What a long word! What does it mean? Well, the dictionary talks about "Being morally accountable, and reliable". How long does it take one to truly understand the outlying borders or the nearest globule of such broad directives? My Dad, as I have discussed in "Surviving High Society" was the first one who taught me that usually whatever one does has a consequence and that in many cases, it makes sense to try to think a little about the consequences before you do or say something which could be significant.

In 1962, when I was 21 years old, I made a promise to my dying father that I would do whatever I could to protect my younger adoptive brother. I made the promise because I loved my father dearly and because I knew he needed to hear the promise. But I hoped and prayed I would not have to follow through on that promise.

And for a long time, I didn't have to do anything because Ted and I lived very different lives in different states. I had lived by the premise that if one lived responsibly on one's own (did not lie, or steal or cheat and did not do stupid things like getting stoned or drunk every night), that would be enough. I lived alone then and my responsibilities were just my own....no husband, no children.... just my cat, my car, my job, my mortgage, a few friends, etc.

The phone call came out of the blue from an adjoining state in 1983.

It was Ted and he was definitely in trouble. Drunk, living in a motel, he reported that he ate "One dozen fried eggs and a bottle of scotch for breakfast.....his main meal of the day." We talked for a bit and I got the name of the motel and his phone number. After putting the phone down, I cried for five minutes.

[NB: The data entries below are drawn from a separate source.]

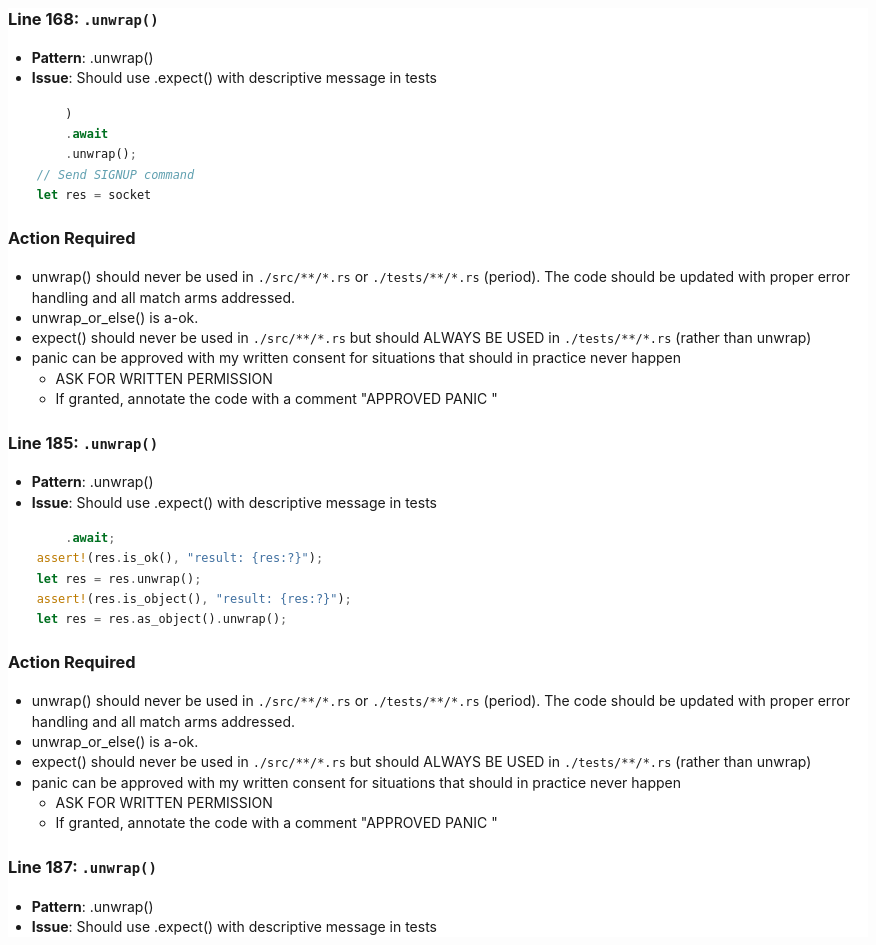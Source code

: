 
### Line 168: `.unwrap()`

- **Pattern**: .unwrap()
- **Issue**: Should use .expect() with descriptive message in tests

```rust
		)
		.await
		.unwrap();
	// Send SIGNUP command
	let res = socket
```

### Action Required

- unwrap() should never be used in `./src/**/*.rs` or `./tests/**/*.rs` (period). The code should be updated with proper error handling and all match arms addressed.
- unwrap_or_else() is a-ok. 
- expect() should never be used in `./src/**/*.rs` but should ALWAYS BE USED in `./tests/**/*.rs` (rather than unwrap)
- panic can be approved with my written consent for situations that should in practice never happen  
  - ASK FOR WRITTEN PERMISSION
  - If granted, annotate the code with a comment "APPROVED PANIC "


### Line 185: `.unwrap()`

- **Pattern**: .unwrap()
- **Issue**: Should use .expect() with descriptive message in tests

```rust
		.await;
	assert!(res.is_ok(), "result: {res:?}");
	let res = res.unwrap();
	assert!(res.is_object(), "result: {res:?}");
	let res = res.as_object().unwrap();
```

### Action Required

- unwrap() should never be used in `./src/**/*.rs` or `./tests/**/*.rs` (period). The code should be updated with proper error handling and all match arms addressed.
- unwrap_or_else() is a-ok. 
- expect() should never be used in `./src/**/*.rs` but should ALWAYS BE USED in `./tests/**/*.rs` (rather than unwrap)
- panic can be approved with my written consent for situations that should in practice never happen  
  - ASK FOR WRITTEN PERMISSION
  - If granted, annotate the code with a comment "APPROVED PANIC "


### Line 187: `.unwrap()`

- **Pattern**: .unwrap()
- **Issue**: Should use .expect() with descriptive message in tests
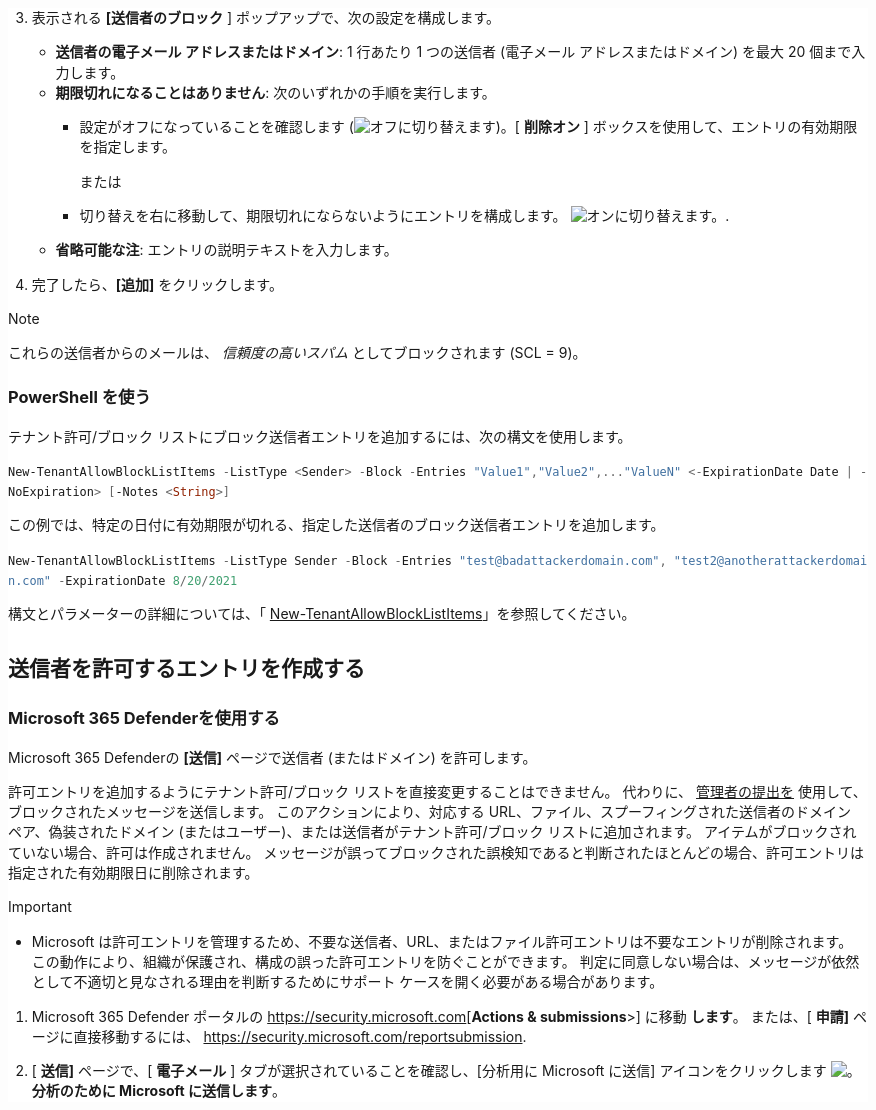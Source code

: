 3. 表示される **[送信者のブロック** ] ポップアップで、次の設定を構成します。
   - **送信者の電子メール アドレスまたはドメイン**: 1 行あたり 1 つの送信者 (電子メール アドレスまたはドメイン) を最大 20 個まで入力します。
   - **期限切れになることはありません**: 次のいずれかの手順を実行します。
     - 設定がオフになっていることを確認します (![オフに](../../media/scc-toggle-off.png)切り替えます)。[ **削除オン** ] ボックスを使用して、エントリの有効期限を指定します。

       または

     - 切り替えを右に移動して、期限切れにならないようにエントリを構成します。 ![オンに切り替えます。](../../media/scc-toggle-on.png).
   - **省略可能な注**: エントリの説明テキストを入力します。

4. 完了したら、**[追加]** をクリックします。

> [!NOTE]
> これらの送信者からのメールは、 _信頼度の高いスパム_ としてブロックされます (SCL = 9)。

### <a name="use-powershell"></a>PowerShell を使う

テナント許可/ブロック リストにブロック送信者エントリを追加するには、次の構文を使用します。

```powershell
New-TenantAllowBlockListItems -ListType <Sender> -Block -Entries "Value1","Value2",..."ValueN" <-ExpirationDate Date | -NoExpiration> [-Notes <String>]
```

この例では、特定の日付に有効期限が切れる、指定した送信者のブロック送信者エントリを追加します。

```powershell
New-TenantAllowBlockListItems -ListType Sender -Block -Entries "test@badattackerdomain.com", "test2@anotherattackerdomain.com" -ExpirationDate 8/20/2021
```

構文とパラメーターの詳細については、「 [New-TenantAllowBlockListItems](/powershell/module/exchange/new-tenantallowblocklistitems)」を参照してください。

## <a name="create-allow-sender-entries"></a>送信者を許可するエントリを作成する 

### <a name="use-microsoft-365-defender"></a>Microsoft 365 Defenderを使用する

Microsoft 365 Defenderの **[送信]** ページで送信者 (またはドメイン) を許可します。

許可エントリを追加するようにテナント許可/ブロック リストを直接変更することはできません。 代わりに、 [管理者の提出を](admin-submission.md) 使用して、ブロックされたメッセージを送信します。 このアクションにより、対応する URL、ファイル、スプーフィングされた送信者のドメイン ペア、偽装されたドメイン (またはユーザー)、または送信者がテナント許可/ブロック リストに追加されます。 アイテムがブロックされていない場合、許可は作成されません。 メッセージが誤ってブロックされた誤検知であると判断されたほとんどの場合、許可エントリは指定された有効期限日に削除されます。

> [!IMPORTANT]
> - Microsoft は許可エントリを管理するため、不要な送信者、URL、またはファイル許可エントリは不要なエントリが削除されます。 この動作により、組織が保護され、構成の誤った許可エントリを防ぐことができます。 判定に同意しない場合は、メッセージが依然として不適切と見なされる理由を判断するためにサポート ケースを開く必要がある場合があります。


1. Microsoft 365 Defender ポータルの <https://security.microsoft.com>[**Actions & submissions**\>] に移動 **します**。 または、[ **申請]** ページに直接移動するには、 <https://security.microsoft.com/reportsubmission>.

2. [ **送信]** ページで、[ **電子メール** ] タブが選択されていることを確認し、[分析用に Microsoft に送信] アイコンをクリックします ![。](../../media/m365-cc-sc-create-icon.png) **分析のために Microsoft に送信します**。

And I remembered the promise I had made to my ashen faced father who would die eight months later. What could I possibly do for this man, this brother, I barely knew? There were so many reasons why I was unable to help. I had no medical degree, no expertise in alcohol abuse, no fortune I just could dip into and just support him. I lived 150 miles away and dreaded the idea of trying to find his motel in Boston. I had many commitments to an organization in the town I lived in. I felt as if I was being asked to be a good Samaritan and I wasn't sure I wanted to do that. How involved was it all going to be?

As I cried, my Dad's face kept coming up in front of me. He had been the most moral and reliable man that I had ever known. And I had made that promise. I kept trying not to remember that I had done that. Robert Frost's verse kept pushing its way into my head. "But I have promises to keep and miles to go before I sleep." I had gone many miles and had slept many sound nights. Now it was time to keep a promise.

Drying my tears, I picked up the phone again, dialed the Bank and asked for Ted's trust officer. I started a conversation to see what could be done for him. There was much that had to be done over the years. But I never regretted making that call.